# Web-Scraping from Xero for profile details

Here, we go through the [search result pages](https://www.xero.com/uk/advisors/find-advisors/?type=advisors&tag[]=xero:advisor-directory/industries-served/repairs-and-personal-services&orderBy=ADVISOR_RELEVANCE&sort=ASC&pageNumber=1) on Xero.com where our filter criteria is to select advisors from UK for 'Repair and Personal Services'. From the search results, we extract certain details (described below) into a pandas dataframe and also write into a csv file.


Example Profile URL:
https://www.xero.com/uk/advisors/accountant/mha-macintyre-hudson-db7b338a4f1d/

Required fields:
- Name (e.g. MHA MacIntyre Hudson)
- Type (e.g. Accountant)
- Address (e.g. 1 The Forum, Minerva Business Park, Lynchwood, Peterborough, England)
- About us text
- Website
- Phone number
- Facebook address (if available)
- Twitter address (if available)
- Linkedin address (if available)

_Through out the worksheet, I have commented some code lines to avoid the workbook from getting too long while viewing in github (due to huge html listings).
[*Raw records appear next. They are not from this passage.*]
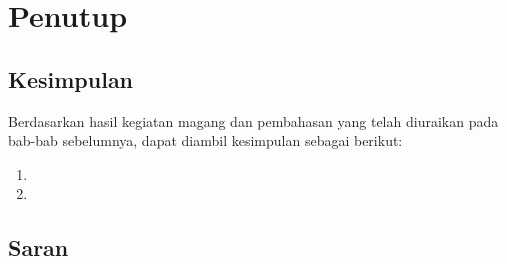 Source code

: \chapter{Penutup}

\section{Kesimpulan}
Berdasarkan hasil kegiatan magang dan pembahasan yang telah diuraikan pada bab-bab sebelumnya, dapat diambil kesimpulan sebagai berikut:
\begin{enumerate}
    \item \lipsum[8][1-3]
    \item \lipsum[8][4-6]
\end{enumerate}

\section{Saran}
\lipsum[9]
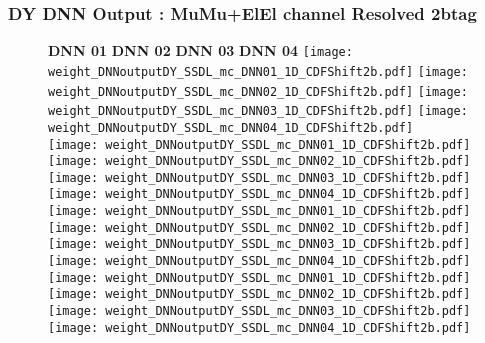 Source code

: \documentclass[9pt]{beamer}
\begin{document}
\begin{frame}
	\frametitle{DY DNN Output : MuMu+ElEl channel Resolved 2btag}
	\begin{figure}
	    \textbf{DNN 01} \hspace{1.2cm} \textbf{DNN 02} \hspace{1.2cm} \textbf{DNN 03} \hspace{1.2cm} \textbf{DNN 04}
        \centering
		\texttt{[image: weight\_DNNoutputDY\_SSDL\_mc\_DNN01\_1D\_CDFShift2b.pdf]}
		\texttt{[image: weight\_DNNoutputDY\_SSDL\_mc\_DNN02\_1D\_CDFShift2b.pdf]}
		\texttt{[image: weight\_DNNoutputDY\_SSDL\_mc\_DNN03\_1D\_CDFShift2b.pdf]}
		\texttt{[image: weight\_DNNoutputDY\_SSDL\_mc\_DNN04\_1D\_CDFShift2b.pdf]}\\
		\texttt{[image: weight\_DNNoutputDY\_SSDL\_mc\_DNN01\_1D\_CDFShift2b.pdf]}
		\texttt{[image: weight\_DNNoutputDY\_SSDL\_mc\_DNN02\_1D\_CDFShift2b.pdf]}
		\texttt{[image: weight\_DNNoutputDY\_SSDL\_mc\_DNN03\_1D\_CDFShift2b.pdf]}
		\texttt{[image: weight\_DNNoutputDY\_SSDL\_mc\_DNN04\_1D\_CDFShift2b.pdf]}\\
		\texttt{[image: weight\_DNNoutputDY\_SSDL\_mc\_DNN01\_1D\_CDFShift2b.pdf]}
		\texttt{[image: weight\_DNNoutputDY\_SSDL\_mc\_DNN02\_1D\_CDFShift2b.pdf]}
		\texttt{[image: weight\_DNNoutputDY\_SSDL\_mc\_DNN03\_1D\_CDFShift2b.pdf]}
		\texttt{[image: weight\_DNNoutputDY\_SSDL\_mc\_DNN04\_1D\_CDFShift2b.pdf]}\\
		\texttt{[image: weight\_DNNoutputDY\_SSDL\_mc\_DNN01\_1D\_CDFShift2b.pdf]}
		\texttt{[image: weight\_DNNoutputDY\_SSDL\_mc\_DNN02\_1D\_CDFShift2b.pdf]}
		\texttt{[image: weight\_DNNoutputDY\_SSDL\_mc\_DNN03\_1D\_CDFShift2b.pdf]}
		\texttt{[image: weight\_DNNoutputDY\_SSDL\_mc\_DNN04\_1D\_CDFShift2b.pdf]}\\
	\end{figure}
\end{frame}
\end{document}
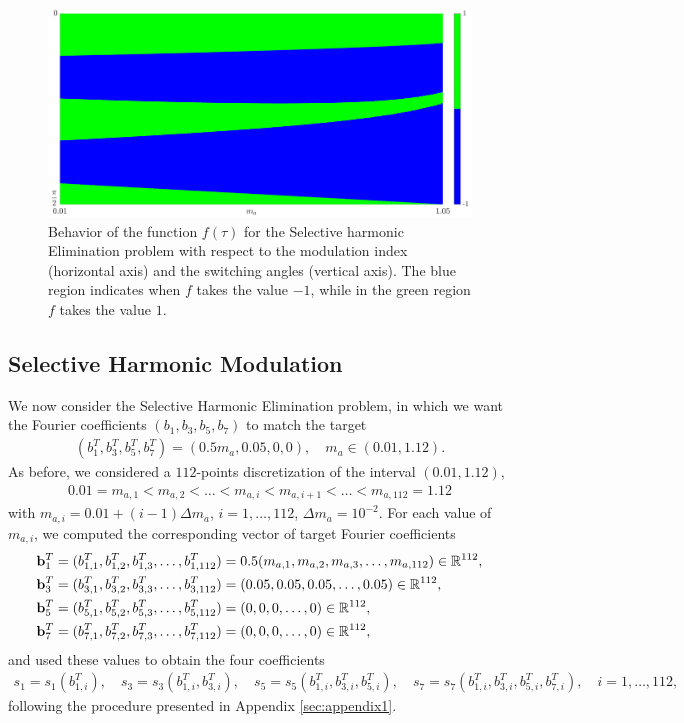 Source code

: \documentclass[a4paper]{article}
\numberwithin{equation}{section}
\begin{document}
\begin{figure}
	\centering 
	\includegraphics[scale=0.25]{anglesElimination}
	\caption{Behavior of the function $f(\tau)$ for the Selective harmonic Elimination problem with respect to the modulation index (horizontal axis) and the switching angles (vertical axis). The blue region indicates when $f$ takes the value $-1$, while in the green region $f$ takes the value $1$.}\label{fig:anglesElimination}
\end{figure}

\subsection{Selective Harmonic Modulation}

We now consider the Selective Harmonic Elimination problem, in which we want the Fourier coefficients $(b_1,b_3,b_5,b_7)$ to match the target 
\begin{align*}
	(b_1^T,b_3^T,b_5^T,b_7^T) = (0.5m_a,0.05,0,0), \quad m_a\in (0.01,1.12).	
\end{align*}
As before, we considered a $112$-points discretization of the interval $(0.01,1.12)$, 
\begin{align*}
	0.01 = m_{a,1}< m_{a,2} < \ldots < m_{a,i} < m_{a,i+1} < \ldots < m_{a,112} = 1.12
\end{align*}
with $m_{a,i} = 0.01 + (i-1)\Delta m_a$, $i=1,\ldots,112$, $\Delta m_a=10^{-2}$. For each value of $m_{a,i}$, we computed the corresponding vector of target Fourier coefficients
\begin{align*}
	&{\bf{b}}^T_1 =(b_{1,1}^T,b_{1,2}^T,b_{1,3}^T,\ldots, b_{1,112}^T) = 0.5(m_{a,1},m_{a,2},m_{a,3},\ldots,m_{a,112})\in\mathbb{R}^{112},
	\\
	&{\bf{b}}^T_3 =(b_{3,1}^T,b_{3,2}^T,b_{3,3}^T,\ldots, b_{3,112}^T) = (0.05,0.05,0.05,\ldots,0.05)\in\mathbb{R}^{112},
	\\
	&{\bf{b}}^T_5 =(b_{5,1}^T,b_{5,2}^T,b_{5,3}^T,\ldots, b_{5,112}^T) = (0,0,0,\ldots,0)\in\mathbb{R}^{112},
	\\
	&{\bf{b}}^T_7 =(b_{7,1}^T,b_{7,2}^T,b_{7,3}^T,\ldots, b_{7,112}^T) = (0,0,0,\ldots,0)\in\mathbb{R}^{112},
\end{align*}
and used these values to obtain the four coefficients 
\begin{align*}
	s_1 = s_1(b_{1,i}^T), \quad s_3 = s_3(b_{1,i}^T,b_{3,i}^T), \quad s_5 = s_5(b_{1,i}^T,b_{3,i}^T,b_{5,i}^T), \quad s_7 = s_7(b_{1,i}^T,b_{3,i}^T,b_{5,i}^T,b_{7,i}^T), \quad i = 1,\ldots, 112,
\end{align*}
following the procedure presented in Appendix \ref{sec:appendix1}.
\end{document}
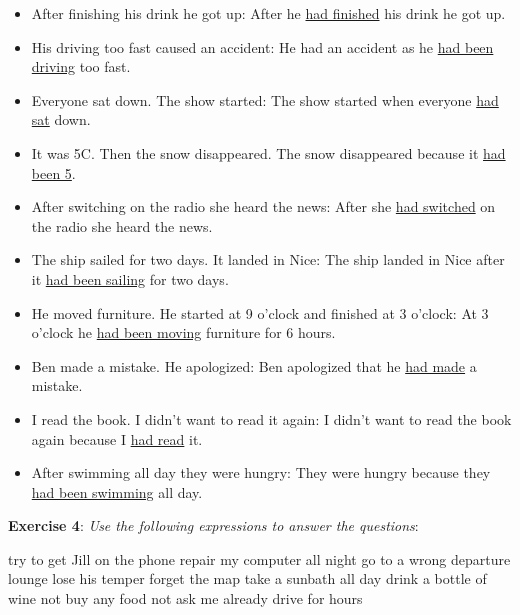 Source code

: \begin{itemize}

\item After finishing his drink he got up: After he \underline{had finished} his drink he got up.
\item His driving too fast caused an accident: He had an accident as he \underline{had been driving} too fast.
\item Everyone sat down. The show started: The show started when everyone \underline{had sat} down.
\item It was 5C. Then the snow disappeared. The snow disappeared because it \underline{had been 5}.
\item After switching on the radio she heard the news: After she \underline{had switched} on the radio she heard the news.
\item The ship sailed for two days. It landed in Nice: The ship landed in Nice after it \underline{had been sailing} for two days.
\item He moved furniture. He started at 9 o'clock and finished at 3 o'clock: At 3 o'clock he \underline{had been moving} furniture for 6 hours.
\item Ben made a mistake. He apologized: Ben apologized that he \underline{had made} a mistake.
\item I read the book. I didn't want to read it again: I didn't want to read the book again because I \underline{had read} it.
\item After swimming all day they were hungry: \newline They were hungry because they \underline{had been swimming} all day.

\end{itemize}

\textbf{Exercise 4}: \textit{Use the following expressions to answer the questions}:


try to get Jill on the phone   
repair my computer all night
go to a wrong departure lounge
lose his temper 
forget the map
take a sunbath all day
drink a bottle of wine
not buy any food
not ask me
already drive for hours

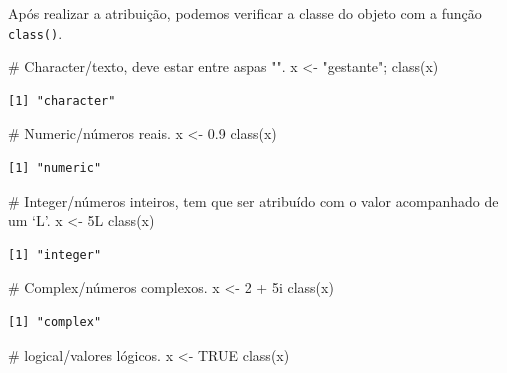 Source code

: \documentclass[
  letterpaper,
  DIV=11,
  numbers=noendperiod]{scrreprt}
\newenvironment{Shaded}{\begin{snugshade}}{\end{snugshade}}
\newcommand{\CommentTok}[1]{\textcolor[rgb]{0.37,0.37,0.37}{#1}}
\newcommand{\ConstantTok}[1]{\textcolor[rgb]{0.56,0.35,0.01}{#1}}
\newcommand{\DecValTok}[1]{\textcolor[rgb]{0.68,0.00,0.00}{#1}}
\newcommand{\FloatTok}[1]{\textcolor[rgb]{0.68,0.00,0.00}{#1}}
\newcommand{\FunctionTok}[1]{\textcolor[rgb]{0.28,0.35,0.67}{#1}}
\newcommand{\NormalTok}[1]{\textcolor[rgb]{0.00,0.23,0.31}{#1}}
\newcommand{\OtherTok}[1]{\textcolor[rgb]{0.00,0.23,0.31}{#1}}
\newcommand{\SpecialCharTok}[1]{\textcolor[rgb]{0.37,0.37,0.37}{#1}}
\newcommand{\StringTok}[1]{\textcolor[rgb]{0.13,0.47,0.30}{#1}}
\begin{document}
Após realizar a atribuição, podemos verificar a classe do objeto com a
função \texttt{class()}.

\begin{Shaded}
\begin{Highlighting}[]
\CommentTok{\# Character/texto, deve estar entre aspas "".}
\NormalTok{x }\OtherTok{\textless{}{-}} \StringTok{"gestante"}\NormalTok{; }
\FunctionTok{class}\NormalTok{(x) }
\end{Highlighting}
\end{Shaded}

\begin{verbatim}
[1] "character"
\end{verbatim}

\begin{Shaded}
\begin{Highlighting}[]
\CommentTok{\# Numeric/números reais.}
\NormalTok{x }\OtherTok{\textless{}{-}} \FloatTok{0.9} 
\FunctionTok{class}\NormalTok{(x) }
\end{Highlighting}
\end{Shaded}

\begin{verbatim}
[1] "numeric"
\end{verbatim}

\begin{Shaded}
\begin{Highlighting}[]
\CommentTok{\# Integer/números inteiros, tem que ser atribuído com o valor acompanhado de um ‘L’.}
\NormalTok{x }\OtherTok{\textless{}{-}}\NormalTok{ 5L}
\FunctionTok{class}\NormalTok{(x)}
\end{Highlighting}
\end{Shaded}

\begin{verbatim}
[1] "integer"
\end{verbatim}

\begin{Shaded}
\begin{Highlighting}[]
\CommentTok{\# Complex/números complexos.}
\NormalTok{x }\OtherTok{\textless{}{-}} \DecValTok{2} \SpecialCharTok{+}\NormalTok{ 5i}
\FunctionTok{class}\NormalTok{(x)}
\end{Highlighting}
\end{Shaded}

\begin{verbatim}
[1] "complex"
\end{verbatim}

\begin{Shaded}
\begin{Highlighting}[]
\CommentTok{\# logical/valores lógicos.}
\NormalTok{x }\OtherTok{\textless{}{-}} \ConstantTok{TRUE}
\FunctionTok{class}\NormalTok{(x)}
\end{Highlighting}
\end{Shaded}
\end{document}
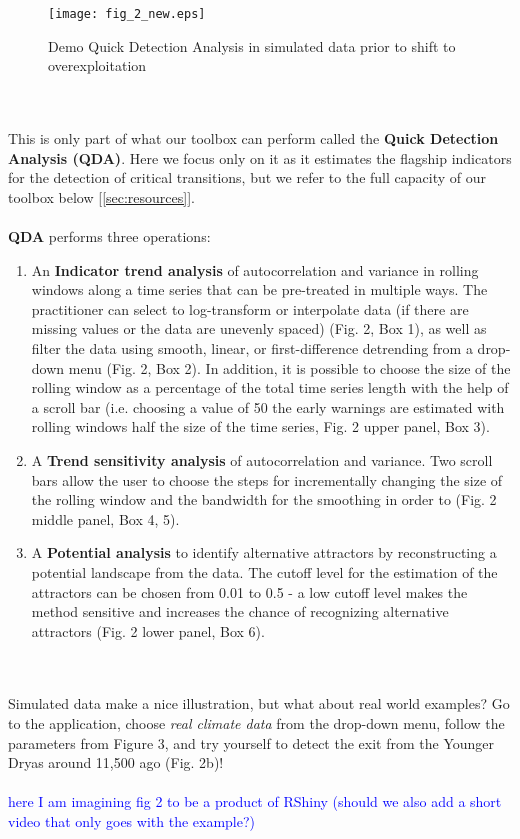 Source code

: \documentclass[12pt,a4paper,final]{article}
\begin{document}
\begin{figure}[ht]
\begin{center}
\texttt{[image: fig\_2\_new.eps]}
\caption{Demo Quick Detection Analysis in simulated data prior to shift to overexploitation}
\end{center}
\label{fig:simulatedQDA}
\end{figure}
\\
\\
This is only part of what our toolbox can perform called the \textbf{Quick Detection Analysis (QDA)}. Here we focus only on it as it estimates the flagship indicators for the detection of critical transitions, but we refer to the full capacity of our toolbox below [\ref{sec:resources}].
\\
\\ 
\textbf{QDA} performs three operations:
\begin{enumerate}
\item An \textbf{Indicator trend analysis} of autocorrelation and variance in rolling windows along a time series that can be pre-treated in multiple ways. The practitioner can select to log-transform or interpolate data (if there are missing values or the data are unevenly spaced) (Fig. 2, Box 1), as well as filter the data using smooth, linear, or first-difference detrending from a drop-down menu (Fig. 2, Box 2). In addition, it is possible to choose the size of the rolling window as a percentage of the total time series length with the help of a scroll bar (i.e. choosing a value of 50 the early warnings are estimated with rolling windows half the size of the time series, Fig. 2 upper panel, Box 3).
\item A  \textbf{Trend sensitivity analysis} of autocorrelation and variance. Two scroll bars allow the user to choose the steps for incrementally changing the size of the rolling window and the bandwidth for the smoothing in order to (Fig. 2 middle panel, Box 4, 5). 
\item A \textbf{Potential analysis} to identify alternative attractors by reconstructing a potential landscape from the data. The cutoff level for the estimation of the attractors can be chosen from 0.01 to 0.5 - a low cutoff level makes the method sensitive and increases the chance of recognizing alternative attractors (Fig. 2 lower panel, Box 6).
\end{enumerate}
\\
\\
Simulated data make a nice illustration, but what about real world examples? Go to the application, choose \textit{real climate data} from the drop-down menu, follow the parameters from Figure 3, and try yourself to detect the exit from the Younger Dryas around 11,500 ago (Fig. 2b)! 
\\
\\
\textcolor{blue}{here I am imagining fig 2 to be a product of RShiny (should we also add a short video that only goes with the example?)}
\end{document}
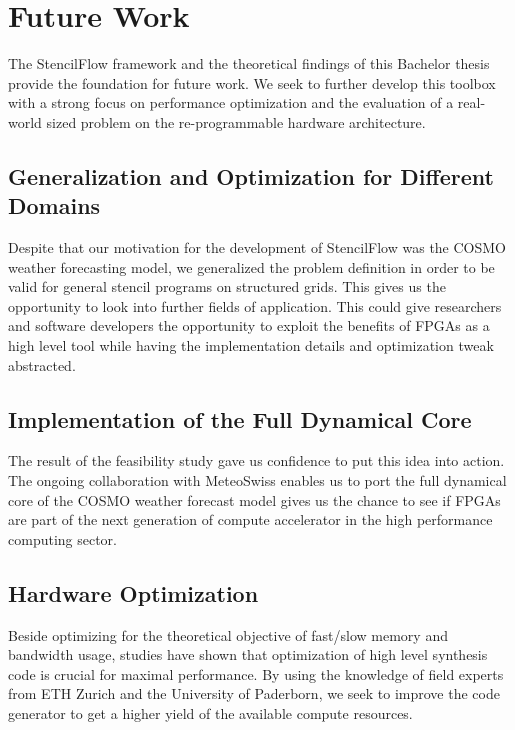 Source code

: \chapter{Future Work}

The StencilFlow framework and the theoretical findings of this Bachelor thesis provide the foundation for future work. We seek to further develop this toolbox with a strong focus on performance optimization and the evaluation of a real-world sized problem on the re-programmable hardware architecture.


\section{Generalization and Optimization for Different Domains}
Despite that our motivation for the development of StencilFlow was the COSMO weather forecasting model, we generalized the problem definition in order to be valid for general stencil programs on structured grids. This gives us the opportunity to look into further fields of application. This could give researchers and software developers the opportunity to exploit the benefits of FPGAs as a high level tool while having the implementation details and optimization tweak abstracted.


\section{Implementation of the Full Dynamical Core}
The result of the feasibility study gave us confidence to put this idea into action. The ongoing collaboration with MeteoSwiss enables us to port the full dynamical core of the COSMO weather forecast model gives us the chance to see if FPGAs are part of the next generation of compute accelerator in the high performance computing sector. 


\section{Hardware Optimization}
Beside optimizing for the theoretical objective of fast/slow memory and bandwidth usage, studies \cite{label4,label5,label18,label33,label30} have shown that optimization of high level synthesis code is crucial for maximal performance. By using the knowledge of field experts from ETH Zurich and the University of Paderborn, we seek to improve the code generator to get a higher yield of the available compute resources.


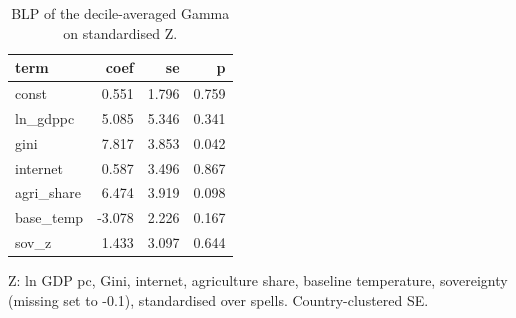 \begin{table}[htbp]
\centering
\caption{BLP of the decile-averaged Gamma on standardised Z.}
\label{tab:blp}
\begin{tabular}{lrrr}
\toprule
term & coef & se & p \\
\midrule
const & 0.551 & 1.796 & 0.759 \\
ln\_gdppc & 5.085 & 5.346 & 0.341 \\
gini & 7.817 & 3.853 & 0.042 \\
internet & 0.587 & 3.496 & 0.867 \\
agri\_share & 6.474 & 3.919 & 0.098 \\
base\_temp & -3.078 & 2.226 & 0.167 \\
sov\_z & 1.433 & 3.097 & 0.644 \\
\bottomrule
\end{tabular}
\par\smallskip\footnotesize Z: ln GDP pc, Gini, internet, agriculture share, baseline temperature, sovereignty (missing set to -0.1), standardised over spells. Country-clustered SE.
\end{table}
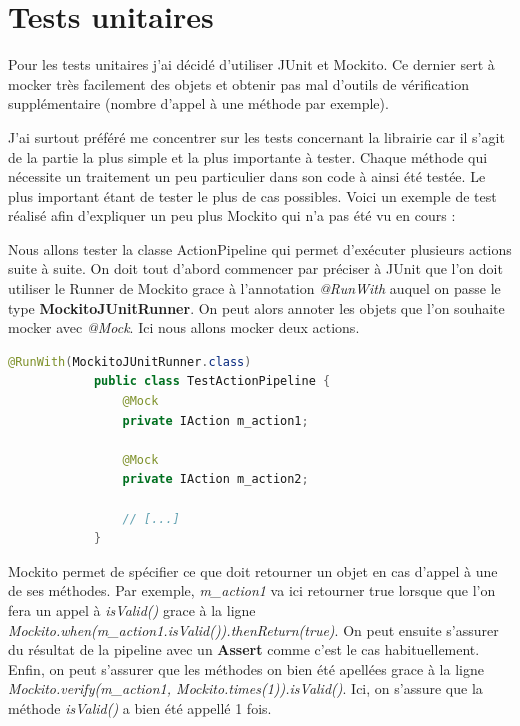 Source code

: \documentclass[report]{BetterDocument}
\begin{document}
	\section{Tests unitaires}

		Pour les tests unitaires j'ai décidé d'utiliser JUnit et Mockito. Ce dernier sert à mocker très facilement des objets et obtenir pas mal d'outils de vérification supplémentaire (nombre d'appel à une méthode par exemple).

		J'ai surtout préféré me concentrer sur les tests concernant la librairie car il s'agit de la partie la plus simple et la plus importante à tester. Chaque méthode qui nécessite un traitement un peu particulier dans son code à ainsi été testée. Le plus important étant de tester le plus de cas possibles. Voici un exemple de test réalisé afin d'expliquer un peu plus Mockito qui n'a pas été vu en cours :

		Nous allons tester la classe ActionPipeline qui permet d'exécuter plusieurs actions suite à suite. On doit tout d'abord commencer par préciser à JUnit que l'on doit utiliser le Runner de Mockito grace à l'annotation \textit{@RunWith} auquel on passe le type \textbf{MockitoJUnitRunner}. On peut alors annoter les objets que l'on souhaite mocker avec \textit{@Mock}. Ici nous allons mocker deux actions.

		\begin{lstlisting}[gobble=12, language=Java, caption=Exemple de mock avec mockito]
			@RunWith(MockitoJUnitRunner.class)
			public class TestActionPipeline {
				@Mock
				private IAction m_action1;

				@Mock
				private IAction m_action2;

				// [...]
			}
		\end{lstlisting}

		Mockito permet de spécifier ce que doit retourner un objet en cas d'appel à une de ses méthodes. Par exemple, \textit{m\_action1} va ici retourner true lorsque que l'on fera un appel à \textit{isValid()} grace à la ligne\\ \textit{Mockito.when(m\_action1.isValid()).thenReturn(true)}. On peut ensuite s'assurer du résultat de la pipeline avec un \textbf{Assert} comme c'est le cas habituellement. Enfin, on peut s'assurer que les méthodes on bien été apellées grace à la ligne \textit{Mockito.verify(m\_action1, Mockito.times(1)).isValid()}. Ici, on s'assure que la méthode \textit{isValid()} a bien été appellé 1 fois.
\end{document}

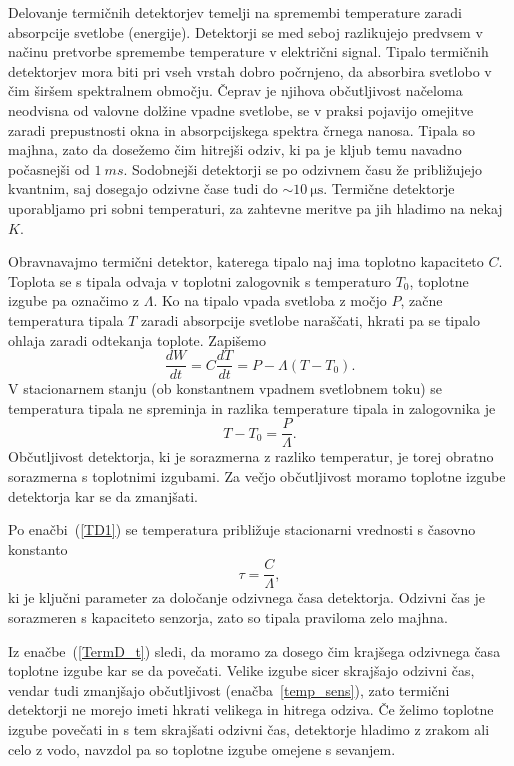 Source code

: Delovanje termičnih detektorjev temelji na spremembi temperature zaradi absorpcije svetlobe 
(energije). Detektorji se med seboj razlikujejo predvsem v načinu pretvorbe spremembe 
temperature v električni signal.
Tipalo termičnih detektorjev mora biti pri vseh vrstah dobro počrnjeno, da absorbira
svetlobo v čim širšem spektralnem območju. Čeprav je njihova občutljivost načeloma 
neodvisna od valovne dolžine vpadne svetlobe, se v praksi pojavijo omejitve zaradi
prepustnosti okna in absorpcijskega spektra črnega nanosa. Tipala so majhna, zato 
da dosežemo čim hitrejši odziv, ki pa je kljub temu navadno počasnejši od $1~\si{ms}$. 
Sodobnejši detektorji se po odzivnem času že približujejo 
kvantnim, saj dosegajo odzivne čase tudi do $\sim 10~\si{\micro\second}$. 
Termične detektorje uporabljamo pri sobni temperaturi,  
za zahtevne meritve pa jih hladimo na nekaj $\si{K}$. 

Obravnavajmo termični detektor, katerega tipalo naj ima toplotno kapaciteto $C$. Toplota
se s tipala odvaja v toplotni zalogovnik s temperaturo $T_0$, 
toplotne izgube pa označimo z $\Lambda$. Ko na tipalo vpada svetloba z močjo $P$, 
začne temperatura tipala $T$ zaradi absorpcije svetlobe naraščati, hkrati pa se tipalo 
ohlaja zaradi odtekanja toplote. Zapišemo
\begin{equation}
\frac{dW}{dt} = C \frac{dT}{dt} = P - \Lambda (T-T_0).
\label{TD1}
\end{equation}
V stacionarnem stanju (ob konstantnem vpadnem svetlobnem toku) se
temperatura tipala ne spreminja in razlika temperature tipala in zalogovnika je 
\begin{equation}
T - T_0 = \frac{P}{\Lambda}.
\label{temp_sens}
\end{equation}
Občutljivost detektorja, ki je sorazmerna z razliko temperatur, 
je torej obratno sorazmerna s toplotnimi izgubami. Za večjo občutljivost moramo
toplotne izgube detektorja kar se da zmanjšati. 

Po enačbi~(\ref{TD1}) se temperatura približuje stacionarni vrednosti s časovno konstanto 
\begin{equation}
\tau = \frac{C}{\Lambda},
\label{TermD_t}
\end{equation}
ki je ključni parameter za določanje odzivnega časa detektorja. Odzivni
čas je sorazmeren s kapaciteto senzorja, zato so tipala praviloma 
zelo majhna.

Iz enačbe~(\ref{TermD_t}) sledi, da moramo za dosego čim krajšega odzivnega časa toplotne izgube 
kar se da povečati. Velike izgube sicer skrajšajo odzivni čas, 
vendar tudi zmanjšajo občutljivost (enačba~\ref{temp_sens}), 
zato termični detektorji ne morejo imeti hkrati velikega in hitrega odziva. 
Če želimo toplotne izgube povečati in s tem skrajšati odzivni čas, detektorje hladimo z zrakom 
ali celo z vodo, navzdol pa so toplotne izgube omejene s sevanjem.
These can be uncommented and run if needed._

In [1]:
# import necessary libraries

import pandas as pd
import requests
import numpy as np
from bs4 import BeautifulSoup
import re

### Exploration and Preparation

**Let's have a look at the search page html and see what we find.**

In [2]:
link = 'https://www.xero.com/uk/advisors/find-advisors/?type=advisors&tag[]=xero:advisor-directory/industries-served/repairs-and-personal-services&orderBy=ADVISOR_RELEVANCE&sort=ASC&pageNumber=1'

req = requests.get(link)
soup = BeautifulSoup(req.content)

In [3]:
# soup

In [4]:
#soup.find_all('div', class_ = "advisors-result-card-view-profile")

soup.find_all('a', class_ = re.compile('btn-primary-alt'))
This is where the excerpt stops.